▶ **WORK INSTRUCTION**
Every line of the material below that holds the string "begin" should be copied.

▶ **THE DATA**
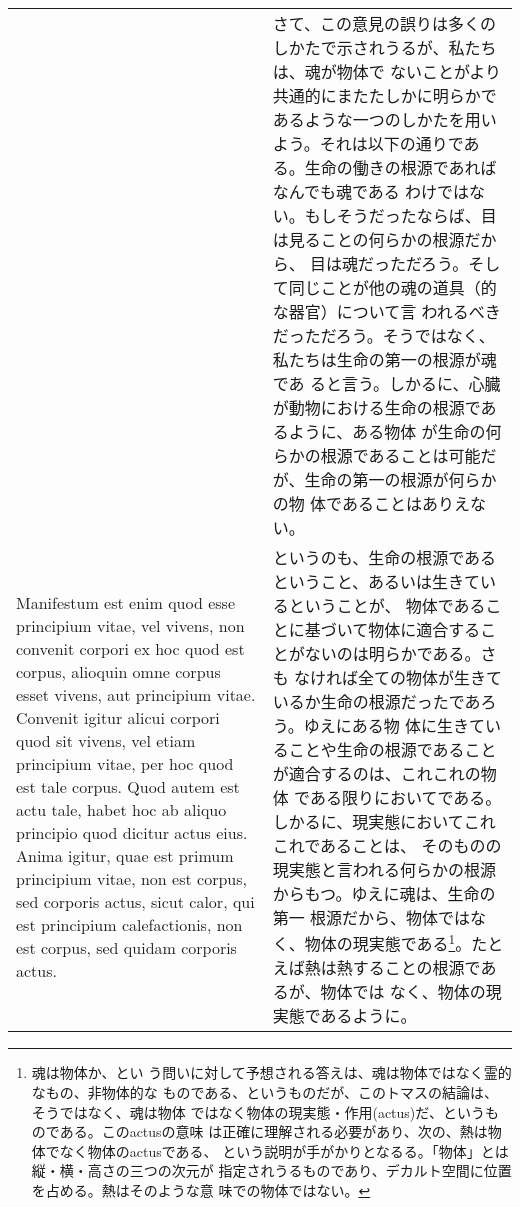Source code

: \documentclass[10pt]{jsarticle} %
\begin{document}
\begin{longtable}{p{21em}p{21em}}
&

さて、この意見の誤りは多くのしかたで示されうるが、私たちは、魂が物体で
ないことがより共通的にまたたしかに明らかであるような一つのしかたを用い
よう。それは以下の通りである。生命の働きの根源であればなんでも魂である
わけではない。もしそうだったならば、目は見ることの何らかの根源だから、
目は魂だっただろう。そして同じことが他の魂の道具（的な器官）について言
われるべきだっただろう。そうではなく、私たちは生命の第一の根源が魂であ
ると言う。しかるに、心臓が動物における生命の根源であるように、ある物体
が生命の何らかの根源であることは可能だが、生命の第一の根源が何らかの物
体であることはありえない。



\\



Manifestum est enim quod esse
principium vitae, vel vivens, non convenit corpori ex hoc quod est
corpus, alioquin omne corpus esset vivens, aut principium
vitae. Convenit igitur alicui corpori quod sit vivens, vel etiam
principium vitae, per hoc quod est tale corpus. Quod autem est actu
tale, habet hoc ab aliquo principio quod dicitur actus eius. Anima
igitur, quae est primum principium vitae, non est corpus, sed corporis
actus, sicut calor, qui est principium calefactionis, non est corpus,
sed quidam corporis actus.


&

というのも、生命の根源であるということ、あるいは生きているということが、
物体であることに基づいて物体に適合することがないのは明らかである。さも
なければ全ての物体が生きているか生命の根源だったであろう。ゆえにある物
体に生きていることや生命の根源であることが適合するのは、これこれの物体
である限りにおいてである。しかるに、現実態においてこれこれであることは、
そのものの現実態と言われる何らかの根源からもつ。ゆえに魂は、生命の第一
根源だから、物体ではなく、物体の現実態である\footnote{魂は物体か、とい
う問いに対して予想される答えは、魂は物体ではなく霊的なもの、非物体的な
ものである、というものだが、このトマスの結論は、そうではなく、魂は物体
ではなく物体の現実態・作用(actus)だ、というものである。このactusの意味
 は正確に理解される必要があり、次の、熱は物体でなく物体のactusである、
 という説明が手がかりとなるる。「物体」とは縦・横・高さの三つの次元が
 指定されうるものであり、デカルト空間に位置を占める。熱はそのような意
 味での物体ではない。}。たとえば熱は熱することの根源であるが、物体では
なく、物体の現実態であるように。



\\




\end{longtable}
\end{document}
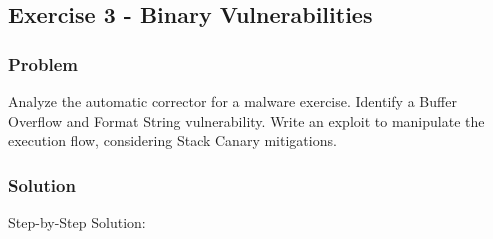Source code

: \documentclass{article}
\begin{document}
\subsection{Exercise 3 - Binary Vulnerabilities}
\subsubsection*{Problem}
Analyze the automatic corrector for a malware exercise. Identify a Buffer Overflow and Format String vulnerability. Write an exploit to manipulate the execution flow, considering Stack Canary mitigations.

\subsubsection*{Solution}
Step-by-Step Solution:
\end{document}
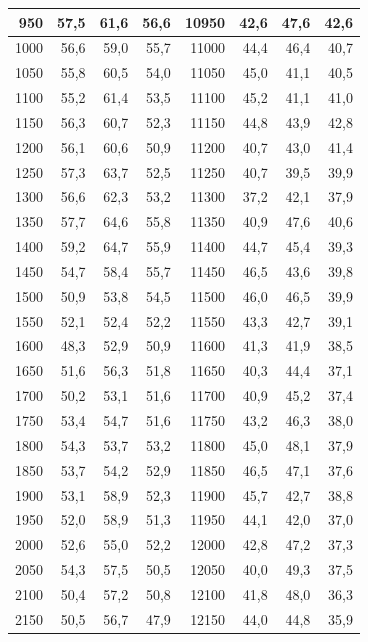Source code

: \begin{small}
\begin{longtable}{|r|r|r|r|r|r|r|r|}
950 & 57,5 & 61,6 & 56,6 & 10950 & 42,6 & 47,6 & 42,6 \\ \hline
1000 & 56,6 & 59,0 & 55,7 & 11000 & 44,4 & 46,4 & 40,7 \\ \hline
1050 & 55,8 & 60,5 & 54,0 & 11050 & 45,0 & 41,1 & 40,5 \\ \hline
1100 & 55,2 & 61,4 & 53,5 & 11100 & 45,2 & 41,1 & 41,0 \\ \hline
1150 & 56,3 & 60,7 & 52,3 & 11150 & 44,8 & 43,9 & 42,8 \\ \hline
1200 & 56,1 & 60,6 & 50,9 & 11200 & 40,7 & 43,0 & 41,4 \\ \hline
1250 & 57,3 & 63,7 & 52,5 & 11250 & 40,7 & 39,5 & 39,9 \\ \hline
1300 & 56,6 & 62,3 & 53,2 & 11300 & 37,2 & 42,1 & 37,9 \\ \hline
1350 & 57,7 & 64,6 & 55,8 & 11350 & 40,9 & 47,6 & 40,6 \\ \hline
1400 & 59,2 & 64,7 & 55,9 & 11400 & 44,7 & 45,4 & 39,3 \\ \hline
1450 & 54,7 & 58,4 & 55,7 & 11450 & 46,5 & 43,6 & 39,8 \\ \hline
1500 & 50,9 & 53,8 & 54,5 & 11500 & 46,0 & 46,5 & 39,9 \\ \hline
1550 & 52,1 & 52,4 & 52,2 & 11550 & 43,3 & 42,7 & 39,1 \\ \hline
1600 & 48,3 & 52,9 & 50,9 & 11600 & 41,3 & 41,9 & 38,5 \\ \hline
1650 & 51,6 & 56,3 & 51,8 & 11650 & 40,3 & 44,4 & 37,1 \\ \hline
1700 & 50,2 & 53,1 & 51,6 & 11700 & 40,9 & 45,2 & 37,4 \\ \hline
1750 & 53,4 & 54,7 & 51,6 & 11750 & 43,2 & 46,3 & 38,0 \\ \hline
1800 & 54,3 & 53,7 & 53,2 & 11800 & 45,0 & 48,1 & 37,9 \\ \hline
1850 & 53,7 & 54,2 & 52,9 & 11850 & 46,5 & 47,1 & 37,6 \\ \hline
1900 & 53,1 & 58,9 & 52,3 & 11900 & 45,7 & 42,7 & 38,8 \\ \hline
1950 & 52,0 & 58,9 & 51,3 & 11950 & 44,1 & 42,0 & 37,0 \\ \hline
2000 & 52,6 & 55,0 & 52,2 & 12000 & 42,8 & 47,2 & 37,3 \\ \hline
2050 & 54,3 & 57,5 & 50,5 & 12050 & 40,0 & 49,3 & 37,5 \\ \hline
2100 & 50,4 & 57,2 & 50,8 & 12100 & 41,8 & 48,0 & 36,3 \\ \hline
2150 & 50,5 & 56,7 & 47,9 & 12150 & 44,0 & 44,8 & 35,9 \\ \hline

\end{longtable}
\end{small}
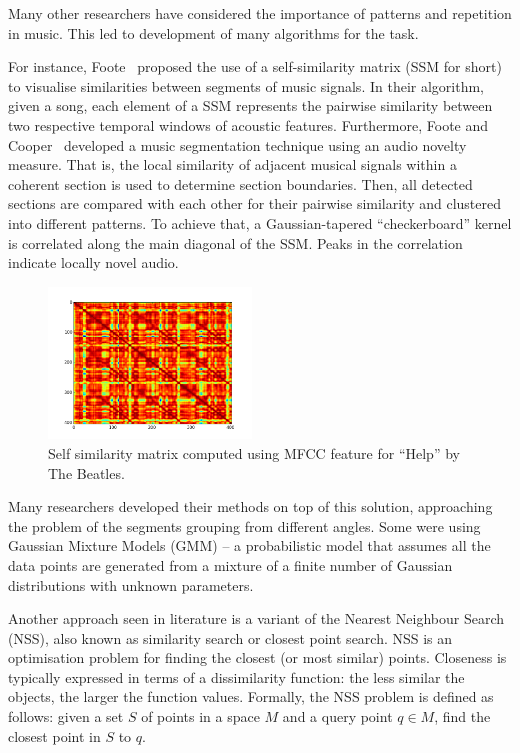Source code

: Many other researchers have considered the importance of patterns and repetition in music. This led to development of many algorithms for the task.


For instance, Foote~\cite{Foote} proposed the use of a self-similarity matrix (SSM for short) to visualise similarities between segments of music signals. In their algorithm, given a song, each element of a SSM represents the pairwise similarity between two respective temporal windows of acoustic features. Furthermore, Foote and Cooper~\cite{FooteCooper} developed a music segmentation technique using an audio novelty measure. That is, the local similarity of adjacent musical signals within a coherent section is used to determine section boundaries. Then, all detected sections are compared with each other for their pairwise similarity and clustered into different patterns. To achieve that, a Gaussian-tapered ``checkerboard'' kernel is correlated along the main diagonal of the SSM.  Peaks in the correlation indicate locally novel audio.


\begin{figure}
  \begin{center}
    \includegraphics[width=0.48\textwidth]{Figures/mfcc_no_log_sync}
  \end{center}
  \caption{Self similarity matrix computed using MFCC feature for ``Help'' by The Beatles.}
  \label{fig:SSMbach}
\end{figure}

Many researchers developed their methods on top of this solution, approaching the problem of the segments grouping from different angles. Some were using Gaussian Mixture Models (GMM) -- a probabilistic model that assumes all the data points are generated from a mixture of a finite number of Gaussian distributions with unknown parameters. 

Another approach seen in literature is a variant of the Nearest Neighbour Search (NSS), also known as similarity search or closest point search. NSS is an optimisation problem for finding the closest (or most similar) points. Closeness is typically expressed in terms of a dissimilarity function: the less similar the objects, the larger the function values. Formally, the NSS problem is defined as follows: given a set $S$ of points in a space $M$ and a query point $q \in M$, find the closest point in $S$ to $q$.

▶ **RESULT BELOW**
\begin{document}
\begin{longtable}{p{21em}p{21em}}
\begin{document}
: \begin{small}
\begin{longtable}{|r|r|r|r|r|r|r|r|}
\begin{figure}
  \begin{center}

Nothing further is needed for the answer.